• EXERCISE INPUTS
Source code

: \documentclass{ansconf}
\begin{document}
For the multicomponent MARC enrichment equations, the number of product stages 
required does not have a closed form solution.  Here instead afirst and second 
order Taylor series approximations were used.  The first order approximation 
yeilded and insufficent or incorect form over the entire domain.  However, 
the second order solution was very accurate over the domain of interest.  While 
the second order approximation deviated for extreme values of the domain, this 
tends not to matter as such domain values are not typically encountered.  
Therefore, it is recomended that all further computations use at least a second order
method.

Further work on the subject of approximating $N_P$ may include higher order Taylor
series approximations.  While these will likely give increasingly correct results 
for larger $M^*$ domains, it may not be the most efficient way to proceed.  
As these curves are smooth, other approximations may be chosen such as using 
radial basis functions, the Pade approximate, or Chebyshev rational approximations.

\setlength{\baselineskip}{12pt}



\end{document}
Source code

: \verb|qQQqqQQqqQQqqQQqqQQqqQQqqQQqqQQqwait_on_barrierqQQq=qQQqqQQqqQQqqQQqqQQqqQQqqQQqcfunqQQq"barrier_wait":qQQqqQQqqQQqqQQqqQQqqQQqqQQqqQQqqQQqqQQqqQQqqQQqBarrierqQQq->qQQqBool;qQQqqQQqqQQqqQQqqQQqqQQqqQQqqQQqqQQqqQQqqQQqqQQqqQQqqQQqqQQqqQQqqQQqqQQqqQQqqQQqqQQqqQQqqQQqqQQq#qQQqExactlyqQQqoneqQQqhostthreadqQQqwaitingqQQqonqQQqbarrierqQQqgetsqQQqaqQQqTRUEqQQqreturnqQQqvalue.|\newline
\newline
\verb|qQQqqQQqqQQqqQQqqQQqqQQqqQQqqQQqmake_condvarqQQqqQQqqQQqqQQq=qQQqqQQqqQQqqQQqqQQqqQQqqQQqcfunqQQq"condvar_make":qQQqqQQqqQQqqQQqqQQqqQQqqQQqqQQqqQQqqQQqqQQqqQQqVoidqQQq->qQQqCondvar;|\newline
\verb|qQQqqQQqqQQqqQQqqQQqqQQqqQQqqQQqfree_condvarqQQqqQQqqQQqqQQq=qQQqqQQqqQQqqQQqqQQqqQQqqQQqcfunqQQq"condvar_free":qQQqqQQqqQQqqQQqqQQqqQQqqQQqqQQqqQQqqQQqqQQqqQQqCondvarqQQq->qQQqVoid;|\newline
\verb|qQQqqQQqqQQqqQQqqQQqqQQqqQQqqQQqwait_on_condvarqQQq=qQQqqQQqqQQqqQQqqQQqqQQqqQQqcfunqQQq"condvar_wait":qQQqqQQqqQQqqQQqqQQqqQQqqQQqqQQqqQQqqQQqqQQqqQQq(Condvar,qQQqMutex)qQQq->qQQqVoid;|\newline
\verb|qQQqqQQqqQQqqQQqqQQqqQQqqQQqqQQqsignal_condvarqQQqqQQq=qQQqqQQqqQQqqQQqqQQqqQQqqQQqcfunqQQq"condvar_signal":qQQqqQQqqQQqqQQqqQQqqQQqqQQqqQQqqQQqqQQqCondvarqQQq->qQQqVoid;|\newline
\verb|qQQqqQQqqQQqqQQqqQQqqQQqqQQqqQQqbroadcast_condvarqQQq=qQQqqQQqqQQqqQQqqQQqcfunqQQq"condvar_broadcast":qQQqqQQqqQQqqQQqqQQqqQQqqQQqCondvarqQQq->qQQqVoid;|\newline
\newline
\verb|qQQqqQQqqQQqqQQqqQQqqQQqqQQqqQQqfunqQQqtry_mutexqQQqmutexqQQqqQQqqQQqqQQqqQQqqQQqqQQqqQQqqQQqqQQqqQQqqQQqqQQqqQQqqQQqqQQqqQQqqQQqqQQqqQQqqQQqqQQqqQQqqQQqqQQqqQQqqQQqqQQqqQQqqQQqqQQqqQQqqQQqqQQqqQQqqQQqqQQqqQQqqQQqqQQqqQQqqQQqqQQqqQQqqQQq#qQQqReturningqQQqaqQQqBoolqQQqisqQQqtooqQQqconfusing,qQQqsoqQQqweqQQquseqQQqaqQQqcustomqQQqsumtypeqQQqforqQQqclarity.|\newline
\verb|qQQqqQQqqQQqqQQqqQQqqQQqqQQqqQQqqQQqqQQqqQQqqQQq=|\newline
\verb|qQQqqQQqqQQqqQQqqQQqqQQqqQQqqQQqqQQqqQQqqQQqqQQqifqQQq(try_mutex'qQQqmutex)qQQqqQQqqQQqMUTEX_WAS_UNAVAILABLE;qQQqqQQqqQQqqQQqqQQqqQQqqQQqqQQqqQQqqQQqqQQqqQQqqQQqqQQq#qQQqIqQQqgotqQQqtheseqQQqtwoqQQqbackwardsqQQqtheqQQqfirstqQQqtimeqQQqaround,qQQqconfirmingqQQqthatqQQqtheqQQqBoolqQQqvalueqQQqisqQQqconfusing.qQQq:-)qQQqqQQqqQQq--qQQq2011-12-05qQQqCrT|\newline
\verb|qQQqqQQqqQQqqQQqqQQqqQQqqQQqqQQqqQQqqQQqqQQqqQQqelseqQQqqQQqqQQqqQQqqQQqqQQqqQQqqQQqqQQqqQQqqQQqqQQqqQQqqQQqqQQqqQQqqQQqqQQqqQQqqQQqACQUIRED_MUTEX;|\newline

• YOUR INSTRUCTIONS
Only lines containing "qQQqqQQqqQQqqQQqqQQqqQQqqQQqcfunqQQq" belong in the answer; copy every such line from the records.

• TASK RESULT
: \verb|qQQqqQQqqQQqqQQqqQQqqQQqqQQqqQQqwait_on_barrierqQQq=qQQqqQQqqQQqqQQqqQQqqQQqqQQqcfunqQQq"barrier_wait":qQQqqQQqqQQqqQQqqQQqqQQqqQQqqQQqqQQqqQQqqQQqqQQqBarrierqQQq->qQQqBool;qQQqqQQqqQQqqQQqqQQqqQQqqQQqqQQqqQQqqQQqqQQqqQQqqQQqqQQqqQQqqQQqqQQqqQQqqQQqqQQqqQQqqQQqqQQqqQQq#qQQqExactlyqQQqoneqQQqhostthreadqQQqwaitingqQQqonqQQqbarrierqQQqgetsqQQqaqQQqTRUEqQQqreturnqQQqvalue.|\newline
\verb|qQQqqQQqqQQqqQQqqQQqqQQqqQQqqQQqmake_condvarqQQqqQQqqQQqqQQq=qQQqqQQqqQQqqQQqqQQqqQQqqQQqcfunqQQq"condvar_make":qQQqqQQqqQQqqQQqqQQqqQQqqQQqqQQqqQQqqQQqqQQqqQQqVoidqQQq->qQQqCondvar;|\newline
\verb|qQQqqQQqqQQqqQQqqQQqqQQqqQQqqQQqfree_condvarqQQqqQQqqQQqqQQq=qQQqqQQqqQQqqQQqqQQqqQQqqQQqcfunqQQq"condvar_free":qQQqqQQqqQQqqQQqqQQqqQQqqQQqqQQqqQQqqQQqqQQqqQQqCondvarqQQq->qQQqVoid;|\newline
\verb|qQQqqQQqqQQqqQQqqQQqqQQqqQQqqQQqwait_on_condvarqQQq=qQQqqQQqqQQqqQQqqQQqqQQqqQQqcfunqQQq"condvar_wait":qQQqqQQqqQQqqQQqqQQqqQQqqQQqqQQqqQQqqQQqqQQqqQQq(Condvar,qQQqMutex)qQQq->qQQqVoid;|\newline
\verb|qQQqqQQqqQQqqQQqqQQqqQQqqQQqqQQqsignal_condvarqQQqqQQq=qQQqqQQqqQQqqQQqqQQqqQQqqQQqcfunqQQq"condvar_signal":qQQqqQQqqQQqqQQqqQQqqQQqqQQqqQQqqQQqqQQqCondvarqQQq->qQQqVoid;|\newline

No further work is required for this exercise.